Problem to solve
State how many lines in these records contain the word "whether", and nothing else.

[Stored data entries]
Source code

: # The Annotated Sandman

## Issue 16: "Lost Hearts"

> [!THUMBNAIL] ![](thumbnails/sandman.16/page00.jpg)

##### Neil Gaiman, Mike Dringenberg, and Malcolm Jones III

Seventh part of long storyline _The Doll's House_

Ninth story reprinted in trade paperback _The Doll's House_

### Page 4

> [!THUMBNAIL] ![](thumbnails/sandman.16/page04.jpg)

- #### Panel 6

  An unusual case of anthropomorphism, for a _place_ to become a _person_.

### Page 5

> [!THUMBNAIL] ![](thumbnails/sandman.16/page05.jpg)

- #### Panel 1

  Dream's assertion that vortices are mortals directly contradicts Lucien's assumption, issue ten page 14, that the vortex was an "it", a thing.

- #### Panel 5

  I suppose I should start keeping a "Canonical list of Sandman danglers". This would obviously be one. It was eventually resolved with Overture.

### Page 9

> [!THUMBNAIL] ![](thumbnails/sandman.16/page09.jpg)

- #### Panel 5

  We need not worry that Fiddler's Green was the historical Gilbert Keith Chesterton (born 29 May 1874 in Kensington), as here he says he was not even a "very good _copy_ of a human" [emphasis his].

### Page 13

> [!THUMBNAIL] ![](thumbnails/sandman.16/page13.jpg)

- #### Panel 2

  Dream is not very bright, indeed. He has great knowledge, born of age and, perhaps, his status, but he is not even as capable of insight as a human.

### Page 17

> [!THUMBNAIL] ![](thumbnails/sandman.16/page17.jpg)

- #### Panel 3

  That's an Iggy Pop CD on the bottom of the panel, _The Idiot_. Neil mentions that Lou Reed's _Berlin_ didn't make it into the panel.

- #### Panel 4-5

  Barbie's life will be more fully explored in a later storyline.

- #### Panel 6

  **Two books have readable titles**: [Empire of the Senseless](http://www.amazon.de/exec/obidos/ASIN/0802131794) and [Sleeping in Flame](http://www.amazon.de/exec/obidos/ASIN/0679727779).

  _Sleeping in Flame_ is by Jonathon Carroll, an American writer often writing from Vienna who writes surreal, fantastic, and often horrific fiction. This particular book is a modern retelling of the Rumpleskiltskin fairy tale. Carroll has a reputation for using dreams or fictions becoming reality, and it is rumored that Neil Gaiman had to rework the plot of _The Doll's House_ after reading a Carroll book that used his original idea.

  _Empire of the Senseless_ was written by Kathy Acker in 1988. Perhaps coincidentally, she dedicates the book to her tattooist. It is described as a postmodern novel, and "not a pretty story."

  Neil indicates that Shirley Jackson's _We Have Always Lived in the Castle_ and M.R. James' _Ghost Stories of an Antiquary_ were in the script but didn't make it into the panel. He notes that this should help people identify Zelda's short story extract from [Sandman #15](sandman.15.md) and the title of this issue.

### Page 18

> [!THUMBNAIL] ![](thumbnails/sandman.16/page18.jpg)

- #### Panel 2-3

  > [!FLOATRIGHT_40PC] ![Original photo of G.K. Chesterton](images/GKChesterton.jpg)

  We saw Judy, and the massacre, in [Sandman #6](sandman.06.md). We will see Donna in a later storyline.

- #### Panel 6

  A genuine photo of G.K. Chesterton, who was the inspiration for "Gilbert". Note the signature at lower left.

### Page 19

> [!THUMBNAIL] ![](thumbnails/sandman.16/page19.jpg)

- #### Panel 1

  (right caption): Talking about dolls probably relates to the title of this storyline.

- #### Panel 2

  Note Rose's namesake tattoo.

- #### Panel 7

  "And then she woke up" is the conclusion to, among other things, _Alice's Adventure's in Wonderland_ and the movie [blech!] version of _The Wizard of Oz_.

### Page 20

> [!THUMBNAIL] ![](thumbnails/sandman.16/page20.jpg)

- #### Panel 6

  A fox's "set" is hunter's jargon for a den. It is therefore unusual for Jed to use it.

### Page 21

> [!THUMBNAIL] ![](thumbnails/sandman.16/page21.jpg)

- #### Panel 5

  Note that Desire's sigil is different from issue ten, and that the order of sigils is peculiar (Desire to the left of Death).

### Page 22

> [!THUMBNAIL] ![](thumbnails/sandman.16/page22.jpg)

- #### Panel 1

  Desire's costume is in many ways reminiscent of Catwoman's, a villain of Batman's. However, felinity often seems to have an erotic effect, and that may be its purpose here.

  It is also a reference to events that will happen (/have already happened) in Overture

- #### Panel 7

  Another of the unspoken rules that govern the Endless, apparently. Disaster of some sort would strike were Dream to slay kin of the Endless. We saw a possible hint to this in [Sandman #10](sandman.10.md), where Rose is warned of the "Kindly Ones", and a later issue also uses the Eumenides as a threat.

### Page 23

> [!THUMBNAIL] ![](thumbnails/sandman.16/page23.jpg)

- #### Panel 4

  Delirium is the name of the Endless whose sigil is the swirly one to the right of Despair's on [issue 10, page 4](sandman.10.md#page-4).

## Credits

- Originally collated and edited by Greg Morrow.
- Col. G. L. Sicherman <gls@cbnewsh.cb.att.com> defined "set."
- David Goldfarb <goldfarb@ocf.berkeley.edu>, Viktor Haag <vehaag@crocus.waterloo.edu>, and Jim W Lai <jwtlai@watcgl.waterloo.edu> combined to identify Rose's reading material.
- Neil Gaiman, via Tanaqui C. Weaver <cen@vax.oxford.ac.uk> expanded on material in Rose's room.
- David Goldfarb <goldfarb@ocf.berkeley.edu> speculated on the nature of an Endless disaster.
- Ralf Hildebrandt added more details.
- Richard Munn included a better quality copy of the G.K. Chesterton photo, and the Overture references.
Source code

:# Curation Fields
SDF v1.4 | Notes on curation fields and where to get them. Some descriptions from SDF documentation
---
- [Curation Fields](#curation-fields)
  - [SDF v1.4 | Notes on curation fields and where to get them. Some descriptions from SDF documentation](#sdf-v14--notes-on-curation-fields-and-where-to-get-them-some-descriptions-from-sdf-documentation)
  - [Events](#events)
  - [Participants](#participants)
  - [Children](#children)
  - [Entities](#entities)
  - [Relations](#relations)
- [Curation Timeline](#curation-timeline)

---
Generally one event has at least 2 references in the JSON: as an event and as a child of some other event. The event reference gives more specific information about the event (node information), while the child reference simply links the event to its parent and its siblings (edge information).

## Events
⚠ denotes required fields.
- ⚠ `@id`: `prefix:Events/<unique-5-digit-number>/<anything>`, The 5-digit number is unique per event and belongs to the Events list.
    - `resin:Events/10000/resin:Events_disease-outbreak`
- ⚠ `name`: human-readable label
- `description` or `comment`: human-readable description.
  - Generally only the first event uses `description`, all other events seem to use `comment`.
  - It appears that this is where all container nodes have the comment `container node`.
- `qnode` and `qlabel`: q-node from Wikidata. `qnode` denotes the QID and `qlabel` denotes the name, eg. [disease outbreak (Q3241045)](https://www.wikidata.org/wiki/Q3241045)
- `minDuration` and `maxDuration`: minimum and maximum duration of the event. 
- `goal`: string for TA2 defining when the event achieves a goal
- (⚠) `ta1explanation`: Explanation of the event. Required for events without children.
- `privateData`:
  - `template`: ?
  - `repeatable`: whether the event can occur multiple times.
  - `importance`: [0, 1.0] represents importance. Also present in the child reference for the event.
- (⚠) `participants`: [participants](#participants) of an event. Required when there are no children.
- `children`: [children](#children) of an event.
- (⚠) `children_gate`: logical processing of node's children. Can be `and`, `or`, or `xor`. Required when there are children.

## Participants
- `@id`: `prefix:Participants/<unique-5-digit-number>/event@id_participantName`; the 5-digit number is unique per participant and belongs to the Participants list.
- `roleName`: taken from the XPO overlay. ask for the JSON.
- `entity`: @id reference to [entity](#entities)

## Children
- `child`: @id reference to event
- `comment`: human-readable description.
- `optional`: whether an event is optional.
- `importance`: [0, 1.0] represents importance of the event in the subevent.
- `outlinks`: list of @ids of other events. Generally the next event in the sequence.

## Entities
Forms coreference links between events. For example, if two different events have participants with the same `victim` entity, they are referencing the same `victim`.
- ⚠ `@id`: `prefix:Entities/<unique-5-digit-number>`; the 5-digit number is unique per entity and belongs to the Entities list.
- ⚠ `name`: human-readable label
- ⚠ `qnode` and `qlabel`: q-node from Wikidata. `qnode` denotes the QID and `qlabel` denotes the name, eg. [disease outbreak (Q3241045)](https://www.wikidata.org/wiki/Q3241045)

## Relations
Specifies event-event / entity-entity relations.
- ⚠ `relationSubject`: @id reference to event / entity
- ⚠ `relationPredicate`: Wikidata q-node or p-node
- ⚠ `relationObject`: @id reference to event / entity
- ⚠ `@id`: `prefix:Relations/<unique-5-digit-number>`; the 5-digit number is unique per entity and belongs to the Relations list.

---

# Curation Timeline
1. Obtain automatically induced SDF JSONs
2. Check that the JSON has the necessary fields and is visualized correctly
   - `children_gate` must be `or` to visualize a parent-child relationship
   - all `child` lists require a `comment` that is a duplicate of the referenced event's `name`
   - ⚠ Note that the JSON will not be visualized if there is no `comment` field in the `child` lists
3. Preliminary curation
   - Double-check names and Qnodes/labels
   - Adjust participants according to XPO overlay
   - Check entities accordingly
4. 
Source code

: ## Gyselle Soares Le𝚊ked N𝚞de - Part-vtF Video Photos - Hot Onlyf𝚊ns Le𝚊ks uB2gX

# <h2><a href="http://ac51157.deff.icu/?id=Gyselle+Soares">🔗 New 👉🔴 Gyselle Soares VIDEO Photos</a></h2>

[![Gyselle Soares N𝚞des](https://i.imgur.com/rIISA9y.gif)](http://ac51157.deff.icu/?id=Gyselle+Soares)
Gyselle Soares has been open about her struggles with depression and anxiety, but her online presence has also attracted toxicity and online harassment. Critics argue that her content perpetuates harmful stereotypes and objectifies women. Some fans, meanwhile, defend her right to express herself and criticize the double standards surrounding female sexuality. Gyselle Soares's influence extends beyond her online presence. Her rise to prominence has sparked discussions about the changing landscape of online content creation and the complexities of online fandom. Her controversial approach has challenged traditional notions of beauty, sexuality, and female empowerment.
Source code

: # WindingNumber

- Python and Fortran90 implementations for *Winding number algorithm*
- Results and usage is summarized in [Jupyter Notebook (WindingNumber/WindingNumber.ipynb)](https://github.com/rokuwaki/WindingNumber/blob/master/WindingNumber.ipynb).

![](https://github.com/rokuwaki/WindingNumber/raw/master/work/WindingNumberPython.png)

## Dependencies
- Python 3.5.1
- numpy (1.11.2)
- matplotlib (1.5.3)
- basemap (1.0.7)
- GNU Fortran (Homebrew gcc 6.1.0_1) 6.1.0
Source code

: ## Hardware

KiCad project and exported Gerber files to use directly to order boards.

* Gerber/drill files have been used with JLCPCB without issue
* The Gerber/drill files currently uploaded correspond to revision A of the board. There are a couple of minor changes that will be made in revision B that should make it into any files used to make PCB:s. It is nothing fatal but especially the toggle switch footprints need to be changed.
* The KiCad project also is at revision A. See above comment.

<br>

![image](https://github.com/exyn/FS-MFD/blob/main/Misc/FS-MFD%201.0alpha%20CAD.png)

Output of the exercise
2